Una final con final feliz para los dos
El partido, hay que decirlo, no fue un paseo. El brasileño Joao Lucas Reis da Silva, 341 del ranking, lo corrió de lado a lado al suizo durante una hora y monedas. Brunold encontró respuestas cuando las necesitaba, se plantó y se llevó el duelo por 6-4 y 6-3. Pero el verdadero golpe no fue un drive ni un passing: fue lo que dijo después.
“Quiero agradecerte. Un año después de tu salida, hice la mía. Sos una gran inspiración para mí y estoy muy orgulloso de nosotros. Podemos ser modelos para tantas personas que luchan por su sexualidad. Muchas gracias y buena suerte para tu futuro.”Mika Brunold, en la ceremonia de premiación
El circuito, acostumbrado a los mensajes corporativos, recibió un cachetazo de realidad
- Brunold, suizo de 25 años, venía de pelear varios meses en el circuito menor para meterse en el top 250.
- Reis da Silva había hecho pública su orientación sexual hacía un año, en un ambiente donde todavía pesan los silencios.

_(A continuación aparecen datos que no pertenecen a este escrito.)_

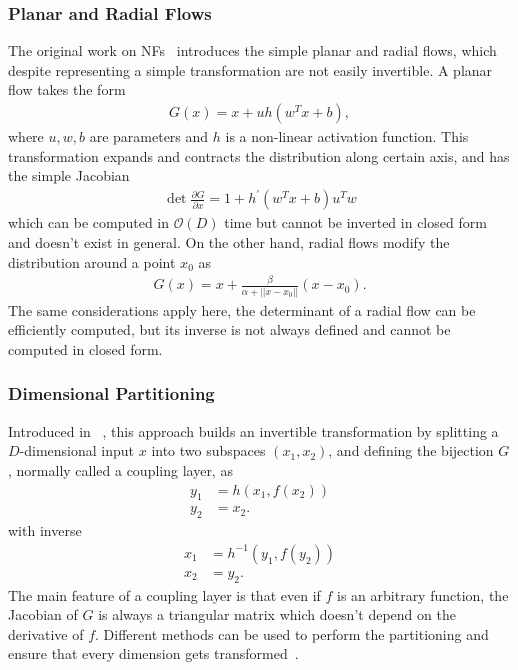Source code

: \subsubsection{Planar and Radial Flows}
The original work on NFs~\cite{pmlr-v37-rezende15} introduces the simple planar and radial flows, which despite representing a simple transformation are not easily invertible.
A planar flow takes the form
%
\begin{align}
G(x) = x + u h(w^{T}x + b),
\end{align}
%
where $u, w, b$ are parameters and $h$ is a non-linear activation function. This transformation expands and contracts the distribution along certain axis, and has the simple Jacobian
%
\begin{align}
\det \frac{\partial G}{\partial x} = 1 + h^{'}(w^{T}x + b) u^{T}w
\end{align}
%
which can be computed in $\mathcal{O}(D)$ time but cannot be inverted in closed form and doesn't exist in general.
On the other hand, radial flows modify the distribution around a point $x_0$ as
%
\begin{align}
G(x) = x + \frac{\beta}{\alpha + ||x - x_0||}(x - x_0).
\end{align}
%
The same considerations apply here, the determinant of a radial flow can be efficiently computed, but its inverse is not always defined and cannot be computed in closed form.

\subsubsection{Dimensional Partitioning}

Introduced in ~\cite{coupling1, coupling2}, this approach builds an invertible transformation by splitting a $D$-dimensional input $x$ into two subspaces $(x_1, x_2)$, and defining the bijection $G$, normally called a coupling layer, as
%
\begin{align}
y_1 &= h(x_1, f(x_2))\\
y_2 &= x_2.
\end{align}
%
with inverse
%
\begin{align}
x_1 &= h^{-1}(y_1, f(y_2))\\
x_2 &= y_2.
\end{align}
%
The main feature of a coupling layer is that even if $f$ is an arbitrary function, the Jacobian of $G$ is always a triangular matrix which doesn't depend on the derivative of $f$. Different methods can be used to perform the partitioning and ensure that every dimension gets transformed~\cite{coupling2, glow}.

- El brasileño valoró su semana en Tulln pese a la caída en la final: "No siempre pude alcanzar este nivel en los últimos meses, así que estoy muy contento".

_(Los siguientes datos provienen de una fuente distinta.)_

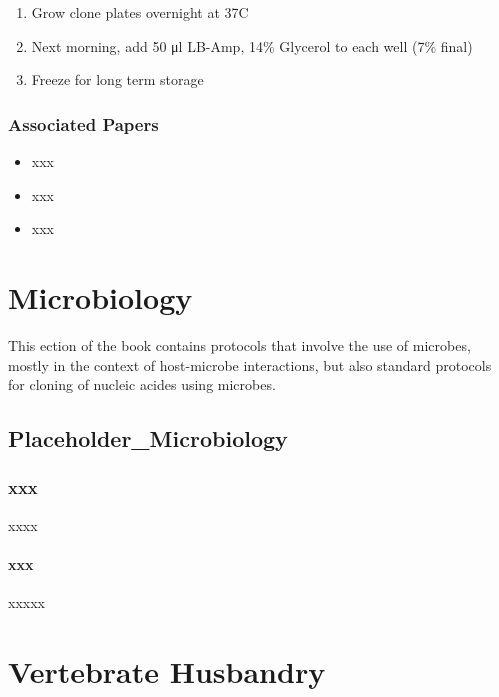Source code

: \documentclass[
  letterpaper,
  DIV=11,
  numbers=noendperiod]{scrreprt}
\providecommand{\tightlist}{%
  \setlength{\itemsep}{0pt}\setlength{\parskip}{0pt}}\usepackage{longtable,booktabs,array}
\begin{document}
\begin{enumerate}
  \begin{enumerate}
  \def\labelenumii{\arabic{enumii}.}
  \tightlist
  \item
    Grow clone plates overnight at 37C
  \item
    Next morning, add 50 μl LB-Amp, 14\% Glycerol to each well (7\%
    final)
  \item
    Freeze for long term storage
  \end{enumerate}
\end{enumerate}

\hypertarget{associated-papers-15}{%
\section{Associated Papers}\label{associated-papers-15}}

\begin{itemize}
\tightlist
\item
  xxx
\item
  xxx
\item
  xxx
\end{itemize}

\part{Microbiology}

This ection of the book contains protocols that involve the use of
microbes, mostly in the context of host-microbe interactions, but also
standard protocols for cloning of nucleic acides using microbes.

\hypertarget{sec-microbiology}{%
\chapter{Placeholder\_Microbiology}\label{sec-microbiology}}

\hypertarget{xxx}{%
\section{xxx}\label{xxx}}

xxxx

\hypertarget{xxx-1}{%
\subsection{xxx}\label{xxx-1}}

xxxxx

\part{Vertebrate Husbandry}
\end{document}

- Sobre el campeón fue contundente: "Mika jugó un tenis increíble".
Yo, Emiliano Oviedo, lo digo de una: este pibe no sólo ganó un título, ganó un momento. En un circuito donde abundan los comunicados en inglés marketinero y las frases vacías, escuchar a un jugador agradeciéndole al rival por animarlo a animarse es de esas cosas que te reconcilian con el deporte. Brunold sabe que el ranking sube, que las lesiones bajan, que los títulos se olvidan, pero un discurso así queda en la memoria de los pibes que están encerrados con la suya. Ojo, Reis da Silva también se banca lo suyo: plantarse en una final con todo el ruido interno que debe tener un año así no es para cualquiera.
Lo deportivo, para que no se pierda: Brunold pidió no marearse con la consagración. "Lo más importante es mantenerme libre de lesiones y disfrutar. He trabajado muy duro en las últimas semanas, estuve feliz y todo salió bien", dijo. Traducción: cabeza fría, pies en el piso. Lo que viene para él es el próximo Challenger del calendario (a confirmar día y hora por la organización del circuito) y la chance de seguir sumando puntos para meterse de lleno en la qualy de los Grand Slams. Reis da Silva, mientras tanto, se vuelve a Brasil con la frente alta y con el plus de saber que su historia le abrió la puerta a un colega. A veces el tenis regala estas cosas: dos rivales que se cuidan, se respetan y, de paso, le hacen un favor a todos los que miran desde afuera. Chau.